Lambton County was named after one of the Englishmen who did more to bring about Confederation in the then widely separate and extremely vulnerable colonies that made up what is now Canada. A commoner who wished to liberalize the Government of Britain to such an extent that House of Lords might be governable, he urged the creation of new peers to liberalize the make up of that extremely hard-shell body. And as a result John George Lambton, Esqure, become the first Earl of Durham. And he became such a radical peer as ore a few of the Laborites who were raised to the Chamber to give the present Government of Britain a voice in that House.
He come out to Canada to study the conditions that led to the Rebellion of 1837. Arriving in Quebec early in 1838, his first act was to amnesty the bulk of the rebels held in custody, and then to rid himself of the Two Governor's Councils in Quebec and Ontario - then Lower and Upper Canada, and to appoint men more in sympathy with the aims of the people of Canada. In the two years, 1838-1839, he made a whirlwind study of conditions and to learn the conditions he visited the country being back in stage-coach and sailing days - to find out for himself. The result of this was the famous Durham Report that led to Union of Upper and Lower Canada and was the transitionary stage between the status of a colony and that of the present Dominion. It liberalized British Colonial Policy to such an extent that he was accused radicalism. But his acts are the reason why a possible rebellion did not sever those ties that have made Britain and Canada the good friends they are today.
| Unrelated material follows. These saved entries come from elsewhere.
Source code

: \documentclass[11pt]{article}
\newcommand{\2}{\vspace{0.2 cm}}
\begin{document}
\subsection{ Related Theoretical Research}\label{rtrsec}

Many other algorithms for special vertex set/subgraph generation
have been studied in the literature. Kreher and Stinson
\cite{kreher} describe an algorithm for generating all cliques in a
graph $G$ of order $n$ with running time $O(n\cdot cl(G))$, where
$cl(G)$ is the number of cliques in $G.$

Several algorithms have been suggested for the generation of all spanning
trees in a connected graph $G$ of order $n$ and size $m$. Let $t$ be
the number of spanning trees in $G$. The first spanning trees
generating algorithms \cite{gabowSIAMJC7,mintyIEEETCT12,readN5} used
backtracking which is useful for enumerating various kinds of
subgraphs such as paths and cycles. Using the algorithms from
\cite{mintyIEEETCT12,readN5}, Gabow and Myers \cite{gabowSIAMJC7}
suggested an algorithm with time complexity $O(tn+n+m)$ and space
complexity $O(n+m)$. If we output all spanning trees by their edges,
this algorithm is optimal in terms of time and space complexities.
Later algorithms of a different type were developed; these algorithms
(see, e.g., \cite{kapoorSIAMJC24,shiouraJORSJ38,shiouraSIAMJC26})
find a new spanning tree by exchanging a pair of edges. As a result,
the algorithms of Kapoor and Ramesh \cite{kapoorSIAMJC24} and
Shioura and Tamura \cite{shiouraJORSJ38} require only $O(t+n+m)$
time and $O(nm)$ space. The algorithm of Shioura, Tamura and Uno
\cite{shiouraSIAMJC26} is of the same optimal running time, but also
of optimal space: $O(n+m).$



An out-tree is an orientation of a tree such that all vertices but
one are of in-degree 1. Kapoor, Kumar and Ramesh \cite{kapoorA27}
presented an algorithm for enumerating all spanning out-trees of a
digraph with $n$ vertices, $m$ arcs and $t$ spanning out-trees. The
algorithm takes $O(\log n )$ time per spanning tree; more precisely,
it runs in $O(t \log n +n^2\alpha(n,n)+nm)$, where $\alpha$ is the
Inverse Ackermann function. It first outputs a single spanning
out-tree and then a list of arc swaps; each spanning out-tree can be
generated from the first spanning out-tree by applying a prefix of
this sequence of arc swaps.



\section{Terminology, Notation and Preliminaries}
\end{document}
When Earl Durham visited this area, it was part of the Western District of Upper Canada, and had not yet become part of Kent County, which was set up later. At that time the center was not Sarnia, which then bore an Indian name, and was to become known first as Port Sarnia before being shortened to the present name. The centre of that was Point Edward, then, as now, a thriving little town, and port.
Not particularly popular with the former Council members and their following, Durham was, however, wildly popular with the common people. So his visit was occasion of a hilarious cerebration. In his honor an arch was set across the street, down which he must travel to the welcoming platform. The arch took the form of a small platform extending from one ton of hay on the left to one ton of hay on the right and on the platform was a lamb. Thus the Earl's family name was symbolized Lambton. From the other platform, Durham was welcomed to the town. To honour the occasion, he gave the name of Lambton to the district. It was some years before the county was set up, and now separate from Kent was called Lambton. Another county vies with Lambton in honouring this man, and that is Durham, in Eastern Ontario.
And until shortly before the end of the last century, the stationary of the county bore a picture of the symbolic scene, the platform set on the two tons of hay, the lamb and the cheering throng.